Save perhaps love, there is nothing more ubiquitous in the universe than cycles. They come in every size, from microscopic to celestial, and move at every speed, completing in moments to millennia.

We live our lives within cycles: night and day, lunar cycles, seasonal cycles, and multi-decadal climate cycles. Cycles play out in our bodies, such as the vitamin C cycle; cycles also abound on the land around us, for example in the tightly coupled populational cycles of predator and prey. And cycles occur at scales so large they are hard to conceptualize, like the water cycle, the successional cycle of forests, or the millennia-long rock cycle.

Likewise, cycles have been, and continue to be, so important to humanity that numerous cultures have used them to reckon time, organize their livelihoods, and guide their spirituality. Growth, decay, regrowth. Birth, death, and rebirth. We see cycles in the philosophy of the Tao, and in the stories of Buddha and Jesus. We may not be able to explain why there are so many cycles in the world, but we cannot deny their presence as an ordering force, a process that provides chaos with structure.

Cycles offer us a single essential lesson: that change must always happen. As the Tao says, for all things, there is a time to be up, and a time to be down. Stability is merely an illusion, an artifact of the scale at which we’re seeing the world. Wherever we, as humans, believe we see stability, we are in fact seeing a product of change happening at smaller and larger scales.

I call this lesson the Conservation of Change principle.

If we wish to live sustainably. we must emulate cycles, listen to them and learn to embody them in our own lives and practices.

The Conservation of Change principle derives from the basic principles of thermodynamics, specifically the second law, or “law of entropy,” which establishes the tendency of energy to move from more useful to less useful forms.
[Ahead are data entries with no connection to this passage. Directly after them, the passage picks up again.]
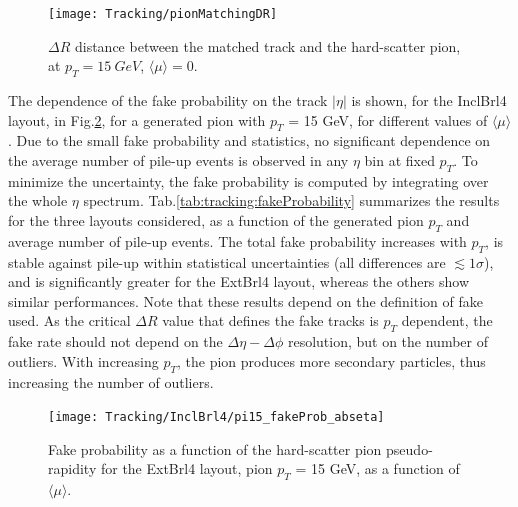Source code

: \documentclass[a4paper,twoside,12pt]{book}
\begin{document}
\begin{figure}
\centering
\texttt{[image: Tracking/pionMatchingDR]}
\caption{$\Delta R$ distance between the matched track and the hard-scatter pion, at $p_{T} = 15\ GeV$, $\langle\mu\rangle = 0$.} 
\label{fig:tracking:pionMatchingDR}
\end{figure}

The dependence of the fake probability on the track $|\eta|$ is shown, for the InclBrl4 layout, in Fig.\ref{fig:tracking:fakeProbability}, for a generated pion with $p_{T}$ = 15 GeV, for 
different values of $\langle\mu\rangle$. Due to the small fake probability and statistics, no significant dependence on the average number of pile-up events is observed in any $\eta$ bin at fixed $p_{T}$. To minimize
the uncertainty, the fake probability is computed by integrating over the whole $\eta$ spectrum. Tab.\ref{tab:tracking:fakeProbability} summarizes the results for the three layouts considered, as a function of the generated pion $p_{T}$ and average number of pile-up events. The total fake probability increases with $p_{T}$, is stable against pile-up within
statistical uncertainties (all differences are $\lesssim 1 \sigma$), and is significantly
greater for the ExtBrl4 layout, whereas the others show similar performances. Note that 
these results depend on the definition of fake used. As the critical $\Delta R$ value that defines
the fake tracks is $p_{T}$ dependent, the fake rate should not depend on the $\Delta\eta-\Delta\phi$ resolution, but on the number of outliers. With increasing $p_{T}$, 
the pion produces more secondary particles, thus increasing the number of outliers.\\ 

\begin{figure}
\centering
\texttt{[image: Tracking/InclBrl4/pi15\_fakeProb\_abseta]}
\caption{Fake probability as a function of the hard-scatter pion pseudo-rapidity for the ExtBrl4 layout, pion $p_{T}$ = 15 GeV, as a function of $\langle\mu\rangle$.} 
\label{fig:tracking:fakeProbability}
\end{figure}
\end{document}
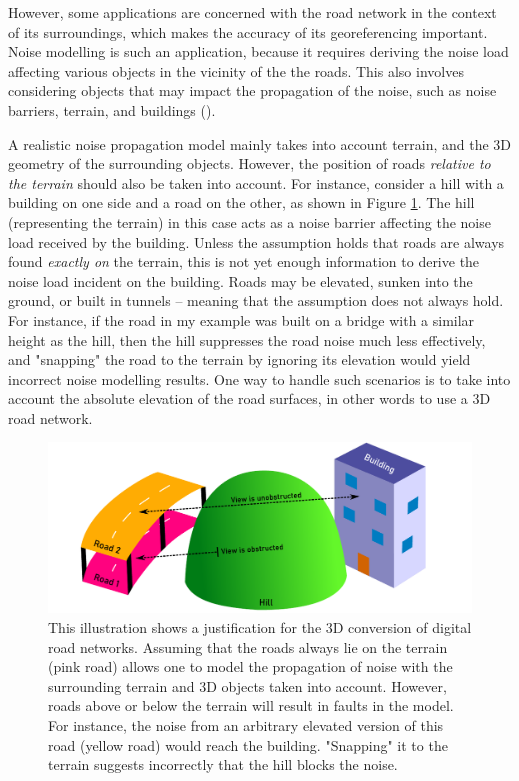 However, some applications are concerned with the road network in the context of its surroundings, which makes the accuracy of its georeferencing important. Noise modelling is such an application, because it requires deriving the noise load affecting various objects in the vicinity of the the roads. This also involves considering objects that may impact the propagation of the noise, such as noise barriers, terrain, and buildings (\cite{ishiyama_etal_1991, bennett_1997, guarnaccia_quartieri_2012}).

A realistic noise propagation model mainly takes into account terrain, and the 3D geometry of the surrounding objects. However, the position of roads \textit{relative to the terrain} should also be taken into account. For instance, consider a hill with a building on one side and a road on the other, as shown in Figure \ref{fig:justification_illu}. The hill (representing the terrain) in this case acts as a noise barrier affecting the noise load received by the building. Unless the assumption holds that roads are always found \textit{exactly on} the terrain, this is not yet enough information to derive the noise load incident on the building. Roads may be elevated, sunken into the ground, or built in tunnels – meaning that the assumption does not always hold. For instance, if the road in my example was built on a bridge with a similar height as the hill, then the hill suppresses the road noise much less effectively, and "snapping" the road to the terrain by ignoring its elevation would yield incorrect noise modelling results. One way to handle such scenarios is to take into account the absolute elevation of the road surfaces, in other words to use a 3D road network.

\begin{figure}
    \centering
    \includegraphics[width=\linewidth]{final_report/figs/justification_illu.pdf}
    \caption[Illustration of the 3D conversion justification]{This illustration shows a justification for the 3D conversion of digital road networks. Assuming that the roads always lie on the terrain (pink road) allows one to model the propagation of noise with the surrounding terrain and 3D objects taken into account. However, roads above or below the terrain will result in faults in the model. For instance, the noise from an arbitrary elevated version of this road (yellow road) would reach the building. "Snapping" it to the terrain suggests incorrectly that the hill blocks the noise.}
    \label{fig:justification_illu}
\end{figure}

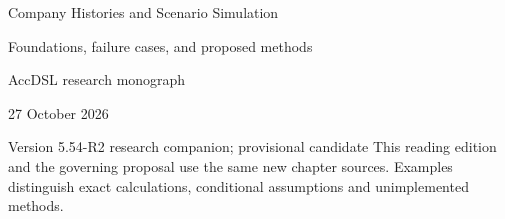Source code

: \documentclass[11pt,a4paper]{report}
\begin{document}
\hypersetup{pageanchor=false}
\begin{titlepage}
{\Huge Company Histories and Scenario Simulation\par}
\vspace{12mm}
{\Large Foundations, failure cases, and proposed methods\par}
\vspace{8mm}
AccDSL research monograph\par 27 October 2026\par Version 5.54-R2 research companion; provisional candidate
\vfill
This reading edition and the governing proposal use the same new chapter sources. Examples distinguish exact calculations, conditional assumptions and unimplemented methods.
\end{titlepage}
\hypersetup{pageanchor=true}
\tableofcontents
\clearpage{}


























\clearpage\label{sim:body-end}

\begingroup\raggedright
\endgroup
\end{document}
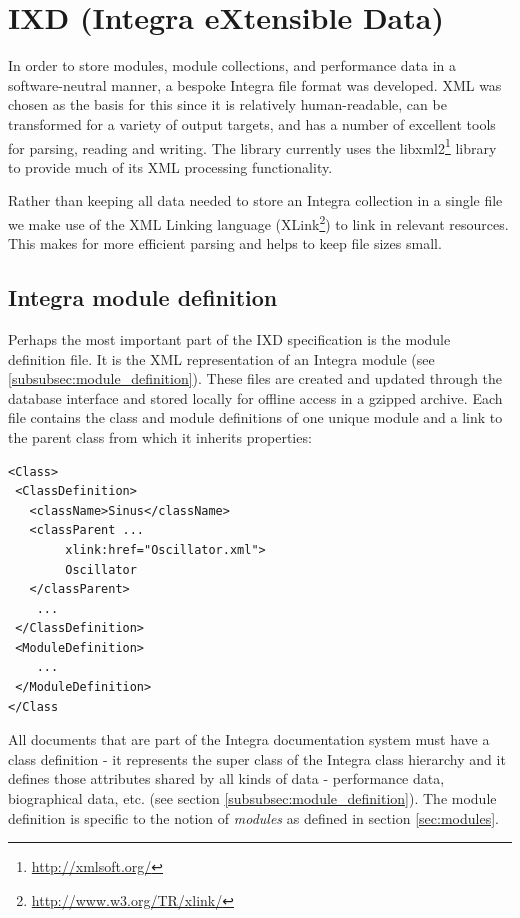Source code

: \documentclass{article}
\begin{document}
\section{IXD (Integra eXtensible Data)}\label{sec:ixd}

In order to store modules, module collections, and performance data in a software-neutral manner, a bespoke Integra file format was developed. XML was chosen as the basis for this since it is relatively human-readable, can be transformed for a variety of output targets, and has a number of excellent tools for parsing, reading and writing. The library currently uses the libxml2\footnote{\url{http://xmlsoft.org/}} library to provide much of its XML processing functionality.

Rather than keeping all data needed to store an Integra collection in a single file we make use of the XML Linking language (XLink\footnote{\url{http://www.w3.org/TR/xlink/}}) to link in relevant resources. This makes for more efficient parsing and helps to keep file sizes small.

\subsection{Integra module definition}\label{subsect:integra_class_definition}

Perhaps the most important part of the IXD specification is the module definition file. It is the XML representation of an Integra module (see \ref{subsubsec:module_definition}). These files are created and updated through the database interface and stored locally for offline access in a gzipped archive. Each file contains the class and module definitions of one unique module and a link to the parent class from which it inherits properties:

{\small
\begin{verbatim}
<Class>
 <ClassDefinition>
   <className>Sinus</className>
   <classParent ...
        xlink:href="Oscillator.xml">
        Oscillator
   </classParent>
    ...
 </ClassDefinition>
 <ModuleDefinition>
    ...
 </ModuleDefinition>
</Class
\end{verbatim}
}
All documents that are part of the Integra documentation system must have a class definition - it represents the super class of the Integra class hierarchy and it defines those attributes shared by all kinds of data - performance data, biographical data, etc. (see section \ref{subsubsec:module_definition}). The module definition is specific to the notion of \emph{modules} as defined in section \ref{sec:modules}.
\end{document}
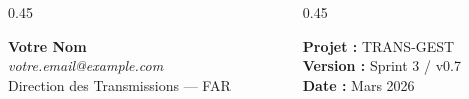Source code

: \documentclass[
  aspectratio=169,       %
  xcolor=dvipsnames,     %
  t                      %
]{beamer}
\begin{document}
{\begin{frame}[plain]
\begin{center}
      \begin{columns}
        \begin{column}{0.45\textwidth}
          \begin{center}
            {\small\textbf{Votre Nom}\\
            \textit{votre.email@example.com}\\
            Direction des Transmissions — FAR}
          \end{center}
        \end{column}
        \begin{column}{0.45\textwidth}
          \begin{center}
            {\small\textbf{Projet :} TRANS-GEST\\
            \textbf{Version :} Sprint 3 / v0.7\\
            \textbf{Date :} Mars 2026}
          \end{center}
        \end{column}
      \end{columns}
    \end{center}
  \end{frame}
}

\end{document}
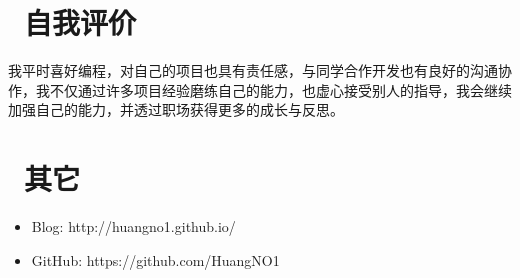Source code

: \documentclass[11pt, a4paper]{article}
\begin{document}


\section{\color{CVBlue}\faChalkboard\ 自我评价}

\quad\quad 我平时喜好编程，对自己的项目也具有责任感，与同学合作开发也有良好的沟通协作，我不仅通过许多项目经验磨练自己的能力，也虚心接受别人的指导，我会继续加强自己的能力，并透过职场获得更多的成长与反思。

\section{\color{CVBlue}\faInfo\ 其它}
\begin{itemize}[parsep=0.5ex]
  \item Blog: http://huangno1.github.io/
  \item GitHub: https://github.com/HuangNO1
\end{itemize}
\end{document}
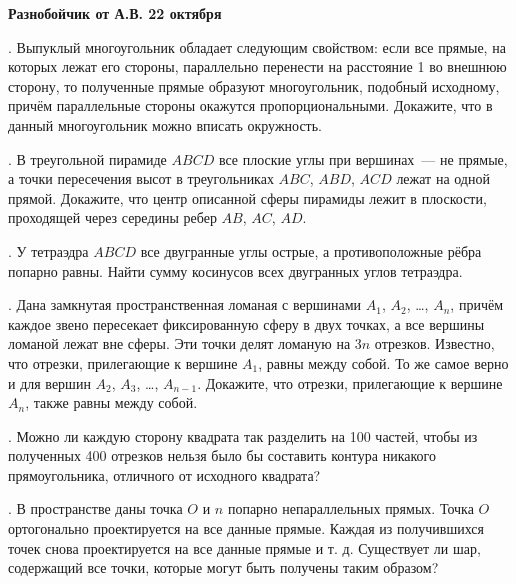 \centerline{\bf Разнобойчик от А.В. 22 октября}

. Выпуклый многоугольник обладает следующим свойством: если все прямые, на которых лежат
его стороны, параллельно перенести на расстояние 1 во внешнюю сторону, то полученные прямые
образуют многоугольник, подобный исходному, причём параллельные стороны окажутся
пропорциональными. Докажите, что в данный многоугольник можно вписать окружность.

. В треугольной пирамиде $ABCD$ все плоские углы при вершинах~--- не прямые, 
а точки пересечения высот в треугольниках $ABC$, $ABD$, $ACD$ лежат на одной прямой. 
Докажите, что центр описанной сферы пирамиды лежит в плоскости, 
проходящей через середины ребер $AB$, $AC$, $AD$.

. У тетраэдра $ABCD$ все двугранные углы острые, а противоположные рёбра попарно
равны. Найти сумму косинусов всех двугранных углов тетраэдра.

. Дана замкнутая пространственная ломаная с вершинами $A_1$, $A_2$, \ldots, $A_n$,
причём каждое звено пересекает фиксированную сферу в двух точках, а все вершины ломаной
лежат вне сферы. Эти точки делят ломаную на $3n$ отрезков. 
Известно, что отрезки, прилегающие к вершине $A_1$, равны между собой. 
То же самое верно и для вершин $A_2$, $A_3$, \ldots, $A_{n-1}$. 
Докажите, что отрезки, прилегающие к вершине $A_n$, также равны между собой.


. Можно ли каждую сторону квадрата так разделить на 100 частей, чтобы из полученных 400 отрезков нельзя 
было бы составить контура никакого прямоугольника, отличного от исходного квадрата?

. В пространстве даны точка $O$ и $n$ попарно непараллельных прямых. Точка $O$ ортогонально проектируется на
все данные прямые. Каждая из получившихся точек снова проектируется на все данные прямые и т. д. Существует
ли шар, содержащий все точки, которые могут быть получены таким образом?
Energy becomes less useful as it is used, but living systems are adapted to work against this general trend, using fast and slow cycles of change to reconfigure used energy into more ordered, and hence more usable, forms.

Change must always be conserved, lest the regenerative capacity of the living systems we interact with be gradually eroded. Human activities that resist natural variability to create highly structured and uniform outcomes, for example monocultures managed for one or a few crop varieties or fisheries that emphasize a single species, cause degeneration and degradation because they disrupt adaptive change. The longer we manage such systems for stability and uniformity, the more we diminish the capacity of that system to return energy from less useful to more useful forms. By comparison, human activities that are organized around diversity and that embody change through flexible strategies have high regenerative potential (Ikerd 2021). Shifting cultivation, and to a lesser extent crop rotation, are examples of cultural systems that work with rather than against the regenerative potential of agroecosystems.

I discuss these and other examples in greater detail in my book, Finding Our Niche.

Ecosystems are not factories

Our contemporary industrial mindset and market-oriented goals work at cross purposes with the second law of thermodynamics, in that we are intolerant to the vagaries of natural variability and change. We seek ways to engineer nature into standardized and consistent systems of production rather than looking for ways to integrate our lives and lifestyles within the diverse and ever changing patterns of the world around us. But whether we like it or not, ecosystems are not machines. If we treat them as machines, they will break.

Maine Lobster Fisheries provide an excellent, while also tragic, case in point. Scientist Bob Steneck and his colleagues have explored this in the context of the Gulf of Maine lobster fishery. They don't explicitly reference the language of entropy and the conservation of change, but instead they use the language of resilience thinking, a framework of sustainability heuristics that derive from the conservation of change. 

Lobster fisheries in Downeast Maine have long been considered sustainability success stories, and they are frequently invoked as a testament to the efficacy of bottom-up institutions for parametric (as opposed to quantitative) fisheries management. Practices like not harvesting reproducing females, and the maintenance of strictly delineated fishing territories, have sustained these lobster fisheries for decades and actually enhanced them to the point where, according to Steneck and colleagues, the Gulf of Maine ecosystem has become a veritable lobster monoculture. 

Stability, in this case of a very abundant and uniform population of lobster, has come at the great cost of simplification of the surrounding food web; stability of lobster as a lucrative commodity has likewise resulted in simplification of the regional economy. Both, argue Steneck and colleagues, make the ecosystems and the communities that rely on them extremely vulnerable. 

The conservation of change principle helps us recognize the inherent costs of this obsession with standardization and uniformity, and suggests that a more sustainable approach is to relax our expectations regarding what ecosystems can provide in terms of stability. Rather than doing everything in our power to foster uniformity in a fishery or other resource, we can take control of entropy by embracing it, by embodying change in our own lives and livelihoods. I'm not saying that we need to become slaves to environmental variability and change, but that as in the quote that introduces this section, we simply need to learn to bend if we wish to remain whole.